Task description:
Lines holding the string "could": copy each one from the listing below.

Information supplied:
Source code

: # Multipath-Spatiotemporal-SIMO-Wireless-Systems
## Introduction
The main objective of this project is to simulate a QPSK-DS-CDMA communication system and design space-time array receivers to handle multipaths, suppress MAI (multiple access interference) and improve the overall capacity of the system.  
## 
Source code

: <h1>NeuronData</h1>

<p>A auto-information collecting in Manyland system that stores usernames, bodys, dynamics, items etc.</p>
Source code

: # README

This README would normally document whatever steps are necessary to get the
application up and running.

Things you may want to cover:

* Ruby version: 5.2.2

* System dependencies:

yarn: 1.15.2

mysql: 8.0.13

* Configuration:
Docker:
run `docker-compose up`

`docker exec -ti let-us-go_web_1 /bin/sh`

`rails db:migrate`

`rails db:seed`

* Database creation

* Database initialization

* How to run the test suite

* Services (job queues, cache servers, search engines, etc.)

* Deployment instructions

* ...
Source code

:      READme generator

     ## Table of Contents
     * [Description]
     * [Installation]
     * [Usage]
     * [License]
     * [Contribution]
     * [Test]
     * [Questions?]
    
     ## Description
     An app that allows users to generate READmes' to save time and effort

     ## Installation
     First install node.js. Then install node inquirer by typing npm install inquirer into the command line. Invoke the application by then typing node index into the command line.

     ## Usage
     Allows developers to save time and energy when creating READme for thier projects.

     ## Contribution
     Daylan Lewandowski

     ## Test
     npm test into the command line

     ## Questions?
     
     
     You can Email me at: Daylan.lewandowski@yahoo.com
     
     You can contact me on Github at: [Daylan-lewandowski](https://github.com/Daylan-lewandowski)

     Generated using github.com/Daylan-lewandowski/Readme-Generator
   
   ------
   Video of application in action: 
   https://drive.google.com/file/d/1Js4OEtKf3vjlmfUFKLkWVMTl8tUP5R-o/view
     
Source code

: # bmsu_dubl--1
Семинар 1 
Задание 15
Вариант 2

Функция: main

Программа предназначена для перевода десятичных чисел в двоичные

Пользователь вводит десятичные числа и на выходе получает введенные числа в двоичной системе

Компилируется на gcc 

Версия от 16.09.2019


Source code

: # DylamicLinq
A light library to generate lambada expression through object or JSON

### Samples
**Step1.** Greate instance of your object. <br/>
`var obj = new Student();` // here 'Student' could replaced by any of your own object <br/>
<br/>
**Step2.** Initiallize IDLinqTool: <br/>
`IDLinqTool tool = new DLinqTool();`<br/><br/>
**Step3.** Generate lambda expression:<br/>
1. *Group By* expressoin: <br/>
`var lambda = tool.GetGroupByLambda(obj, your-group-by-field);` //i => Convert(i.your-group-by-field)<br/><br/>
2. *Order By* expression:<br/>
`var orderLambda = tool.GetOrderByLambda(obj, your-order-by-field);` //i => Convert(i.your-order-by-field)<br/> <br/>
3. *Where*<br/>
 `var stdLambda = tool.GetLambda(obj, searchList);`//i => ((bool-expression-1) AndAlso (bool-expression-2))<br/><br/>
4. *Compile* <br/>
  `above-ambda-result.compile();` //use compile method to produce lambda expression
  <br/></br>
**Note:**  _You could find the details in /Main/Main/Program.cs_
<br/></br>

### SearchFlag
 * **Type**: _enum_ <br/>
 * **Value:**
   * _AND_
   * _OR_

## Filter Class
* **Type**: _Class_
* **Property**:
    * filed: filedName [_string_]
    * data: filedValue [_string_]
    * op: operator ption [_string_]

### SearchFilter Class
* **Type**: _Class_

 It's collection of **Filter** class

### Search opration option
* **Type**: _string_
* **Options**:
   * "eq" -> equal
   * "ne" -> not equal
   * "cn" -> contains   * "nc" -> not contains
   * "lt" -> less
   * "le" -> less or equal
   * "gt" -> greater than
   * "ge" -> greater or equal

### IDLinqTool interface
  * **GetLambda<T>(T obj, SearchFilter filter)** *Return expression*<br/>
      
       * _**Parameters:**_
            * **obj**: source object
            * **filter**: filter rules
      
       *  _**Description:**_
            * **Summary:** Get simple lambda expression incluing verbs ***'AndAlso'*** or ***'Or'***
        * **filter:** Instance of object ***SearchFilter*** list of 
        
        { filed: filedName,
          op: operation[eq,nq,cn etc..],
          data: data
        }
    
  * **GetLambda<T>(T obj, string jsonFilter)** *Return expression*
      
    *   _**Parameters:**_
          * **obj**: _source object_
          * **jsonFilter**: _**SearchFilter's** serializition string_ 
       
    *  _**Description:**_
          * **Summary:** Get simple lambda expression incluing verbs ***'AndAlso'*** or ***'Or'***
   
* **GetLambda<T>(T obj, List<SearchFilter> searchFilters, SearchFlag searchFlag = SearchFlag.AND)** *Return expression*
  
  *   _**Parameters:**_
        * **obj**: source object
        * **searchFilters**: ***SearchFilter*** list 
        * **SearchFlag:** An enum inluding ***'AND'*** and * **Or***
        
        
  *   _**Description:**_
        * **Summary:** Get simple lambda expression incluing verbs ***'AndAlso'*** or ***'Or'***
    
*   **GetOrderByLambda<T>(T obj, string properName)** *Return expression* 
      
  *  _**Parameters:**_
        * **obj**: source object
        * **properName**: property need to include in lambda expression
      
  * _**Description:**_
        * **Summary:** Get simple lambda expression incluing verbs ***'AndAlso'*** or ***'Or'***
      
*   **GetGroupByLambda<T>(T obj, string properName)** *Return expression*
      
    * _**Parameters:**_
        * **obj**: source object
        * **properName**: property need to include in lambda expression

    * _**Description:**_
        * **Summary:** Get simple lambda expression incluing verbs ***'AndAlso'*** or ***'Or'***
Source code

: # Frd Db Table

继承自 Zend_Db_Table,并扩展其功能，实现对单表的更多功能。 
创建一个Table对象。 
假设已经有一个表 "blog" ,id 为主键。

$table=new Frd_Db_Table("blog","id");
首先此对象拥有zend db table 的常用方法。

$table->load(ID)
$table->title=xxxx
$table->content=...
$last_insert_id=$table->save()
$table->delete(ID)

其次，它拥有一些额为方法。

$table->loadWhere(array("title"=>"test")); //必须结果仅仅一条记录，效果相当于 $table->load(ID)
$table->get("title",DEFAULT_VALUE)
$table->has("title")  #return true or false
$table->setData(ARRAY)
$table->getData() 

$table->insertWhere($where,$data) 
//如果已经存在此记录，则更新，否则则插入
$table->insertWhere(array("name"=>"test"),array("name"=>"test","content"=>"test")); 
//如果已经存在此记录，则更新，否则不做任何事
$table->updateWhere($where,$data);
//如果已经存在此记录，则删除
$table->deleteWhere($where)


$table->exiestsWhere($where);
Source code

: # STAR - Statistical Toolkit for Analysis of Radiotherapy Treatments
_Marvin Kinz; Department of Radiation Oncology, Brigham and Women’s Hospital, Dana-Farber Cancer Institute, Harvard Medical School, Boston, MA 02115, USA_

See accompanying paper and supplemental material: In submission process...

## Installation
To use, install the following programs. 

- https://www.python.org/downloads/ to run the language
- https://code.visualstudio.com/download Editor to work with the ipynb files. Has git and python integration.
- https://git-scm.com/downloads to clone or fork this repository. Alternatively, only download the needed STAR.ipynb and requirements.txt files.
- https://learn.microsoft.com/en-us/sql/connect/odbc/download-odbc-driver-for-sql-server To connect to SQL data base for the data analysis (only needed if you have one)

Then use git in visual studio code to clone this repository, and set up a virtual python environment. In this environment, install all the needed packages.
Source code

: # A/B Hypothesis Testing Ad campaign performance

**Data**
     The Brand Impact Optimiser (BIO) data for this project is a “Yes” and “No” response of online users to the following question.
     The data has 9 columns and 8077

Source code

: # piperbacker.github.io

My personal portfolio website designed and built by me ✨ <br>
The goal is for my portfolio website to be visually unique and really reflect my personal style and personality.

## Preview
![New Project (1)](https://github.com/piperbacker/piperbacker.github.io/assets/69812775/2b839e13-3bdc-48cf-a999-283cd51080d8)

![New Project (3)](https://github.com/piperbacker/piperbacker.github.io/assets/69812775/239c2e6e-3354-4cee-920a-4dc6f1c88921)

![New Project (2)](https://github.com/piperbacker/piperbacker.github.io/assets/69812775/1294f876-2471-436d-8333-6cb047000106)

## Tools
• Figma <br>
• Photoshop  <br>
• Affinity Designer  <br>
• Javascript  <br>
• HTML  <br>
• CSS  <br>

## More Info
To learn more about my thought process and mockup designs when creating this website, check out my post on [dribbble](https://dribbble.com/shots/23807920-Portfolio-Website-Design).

Result of this task:
`var obj = new Student();` // here 'Student' could replaced by any of your own object <br/>
**Note:**  _You could find the details in /Main/Main/Program.cs_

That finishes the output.